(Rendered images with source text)
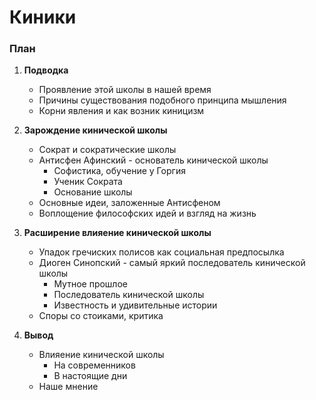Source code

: # Киники
### План
1. **Подводка**
	- Проявление этой школы в нашей время
	- Причины существования подобного принципа мышления
	- Корни явления и как возник киницизм
	
2. **Зарождение кинической школы**
	- Сократ и сократические школы
	- Антисфен Афинский - основатель кинической школы
		* Софистика, обучение у Горгия
		* Ученик Сократа
		* Основание школы
	- Основные идеи, заложенные Антисфеном
	- Воплощение философских идей и взгляд на жизнь

3. **Расширение влияение кинической школы**
	- Упадок гречиских полисов как социальная предпосылка
	- Диоген Синопский - самый яркий последователь кинической школы
		* Мутное прошлое
		* Последователь кинической школы
		* Известность и удивительные истории
	- Споры со стоиками, критика

4. **Вывод**
	- Влияение кинической школы
		* На современников
		* В настоящие дни
	- Наше мнение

• Try it
Every line above that carries the string "школы" should be copied.

• Output of the exercise
	- Проявление этой школы в нашей время
2. **Зарождение кинической школы**
	- Сократ и сократические школы
	- Антисфен Афинский - основатель кинической школы
		* Основание школы
3. **Расширение влияение кинической школы**
	- Диоген Синопский - самый яркий последователь кинической школы
		* Последователь кинической школы
	- Влияение кинической школы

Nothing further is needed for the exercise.